Perens によれば、Debian プロジェクトではさらに、オペレーティングシステムの構築に必要な 15-20 のパッケージの開発を分散化し、世界のさまざまな場所にいる、共通のマネージャを持たない人々によって断片的に開発されるようにしたとのことです。
Debian のメーリングリストは、そのメーリングリストへの意地悪な投稿についてしばしば批判されてきました。Coleman の本もこのような批判を繰り返しています。しかし、2010年のDebianカンファレンスに参加したとき、私はお互いを楽しみ、コミュニティとしてうまく働くことを深く考えている素敵な人たちの集まりを発見しました。私は、彼らがオンライン文化の厳しさを改善する必要があると考えましたが、基本的に彼らは情熱的なボランティアであり、皆から最高レベルの努力を求めるだけなのだと思いました。
そして、Fedoraはどうでしょうか?確かに、Red Hat Enterprise Linux を実行する組織で働くのであれば、個人のコンピュータにロードするのに便利なディストリビューションです。しかし、McCarty は、Fedora はそれよりもずっと広く普及していると教えてくれました。Fedora には、それ自身のメリットでそれを好む独立したコミュニティがあります。
カンファレンスの役割
コミュニティについて最後に書いておくと、 カンファレンスはコミュニティをまとめるのに重要です。Debian は毎年年次会議を移動させながら、すべての大陸で会議を開催しています。Fedora Contributor Conference (Flock) と DevConf は Fedora と Red Hat の開発者とユーザーのために同じような役割を担っています。

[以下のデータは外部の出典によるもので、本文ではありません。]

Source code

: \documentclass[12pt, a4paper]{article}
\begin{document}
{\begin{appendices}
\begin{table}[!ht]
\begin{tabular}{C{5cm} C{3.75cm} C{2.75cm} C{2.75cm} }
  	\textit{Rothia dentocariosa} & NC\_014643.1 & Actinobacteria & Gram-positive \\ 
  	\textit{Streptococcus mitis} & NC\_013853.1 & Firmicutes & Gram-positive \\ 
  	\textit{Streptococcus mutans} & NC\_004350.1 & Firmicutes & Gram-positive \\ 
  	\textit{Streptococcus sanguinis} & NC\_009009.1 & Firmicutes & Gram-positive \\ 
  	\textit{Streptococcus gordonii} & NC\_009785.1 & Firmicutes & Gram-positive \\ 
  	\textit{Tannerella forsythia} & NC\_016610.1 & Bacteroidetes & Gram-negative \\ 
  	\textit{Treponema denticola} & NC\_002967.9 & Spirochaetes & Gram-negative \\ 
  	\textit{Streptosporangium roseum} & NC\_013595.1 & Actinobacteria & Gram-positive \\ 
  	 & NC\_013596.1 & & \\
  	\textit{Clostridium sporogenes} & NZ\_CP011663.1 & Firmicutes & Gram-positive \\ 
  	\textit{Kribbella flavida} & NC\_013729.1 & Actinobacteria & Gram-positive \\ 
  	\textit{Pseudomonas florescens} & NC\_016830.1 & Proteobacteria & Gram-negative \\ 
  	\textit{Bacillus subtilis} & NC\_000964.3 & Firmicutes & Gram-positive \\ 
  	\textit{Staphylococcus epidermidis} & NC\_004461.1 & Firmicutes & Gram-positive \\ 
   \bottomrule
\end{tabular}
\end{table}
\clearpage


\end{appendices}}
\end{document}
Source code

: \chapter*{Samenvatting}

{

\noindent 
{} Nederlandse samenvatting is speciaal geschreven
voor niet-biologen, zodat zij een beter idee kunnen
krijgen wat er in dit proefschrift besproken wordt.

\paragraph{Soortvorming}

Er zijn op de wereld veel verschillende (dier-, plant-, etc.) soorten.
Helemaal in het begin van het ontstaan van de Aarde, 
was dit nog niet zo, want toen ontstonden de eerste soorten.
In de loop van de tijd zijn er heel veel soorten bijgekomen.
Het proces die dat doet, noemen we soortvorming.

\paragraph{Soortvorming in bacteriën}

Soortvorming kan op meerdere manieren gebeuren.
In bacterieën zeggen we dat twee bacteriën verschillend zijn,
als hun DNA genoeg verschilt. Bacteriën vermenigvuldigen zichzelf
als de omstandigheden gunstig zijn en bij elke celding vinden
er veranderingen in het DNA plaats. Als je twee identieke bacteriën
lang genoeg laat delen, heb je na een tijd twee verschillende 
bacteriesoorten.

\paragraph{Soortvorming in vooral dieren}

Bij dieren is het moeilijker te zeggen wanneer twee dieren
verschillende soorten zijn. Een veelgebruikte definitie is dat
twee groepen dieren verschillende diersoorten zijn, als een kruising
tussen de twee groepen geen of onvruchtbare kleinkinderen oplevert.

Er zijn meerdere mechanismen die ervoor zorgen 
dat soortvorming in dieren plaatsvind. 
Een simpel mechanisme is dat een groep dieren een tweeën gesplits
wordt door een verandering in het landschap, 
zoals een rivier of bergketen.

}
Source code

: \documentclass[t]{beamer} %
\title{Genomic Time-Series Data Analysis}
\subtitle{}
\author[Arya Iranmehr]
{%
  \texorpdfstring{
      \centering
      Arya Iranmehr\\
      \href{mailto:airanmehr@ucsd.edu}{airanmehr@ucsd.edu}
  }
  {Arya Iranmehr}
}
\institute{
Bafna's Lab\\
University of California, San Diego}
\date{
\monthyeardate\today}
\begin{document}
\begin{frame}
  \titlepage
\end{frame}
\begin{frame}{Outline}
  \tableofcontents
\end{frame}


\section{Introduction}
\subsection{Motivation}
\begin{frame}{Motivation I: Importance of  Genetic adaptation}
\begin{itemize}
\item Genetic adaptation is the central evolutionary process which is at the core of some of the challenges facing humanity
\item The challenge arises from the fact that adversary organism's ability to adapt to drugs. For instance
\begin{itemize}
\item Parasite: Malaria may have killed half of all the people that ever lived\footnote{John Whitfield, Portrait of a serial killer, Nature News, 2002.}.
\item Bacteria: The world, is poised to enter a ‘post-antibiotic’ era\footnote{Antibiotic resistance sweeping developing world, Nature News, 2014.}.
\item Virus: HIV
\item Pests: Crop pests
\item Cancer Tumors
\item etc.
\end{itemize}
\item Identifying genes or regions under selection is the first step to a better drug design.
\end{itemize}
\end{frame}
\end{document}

コールマンは、カンファレンスについて、その場にいるような感覚になるような素晴らしい描写をしています。しかし、彼女はもうひとつの重要なポイント、つまりカンファレンスは次年度のコミュニティの方向性を定める首脳レベルの議論に不可欠であることについては説明していません。
記事の後半では、Red Hat と Debian の成功における他の 2 つの要因について調査し、他の Linux ディストリビューションと比較しています。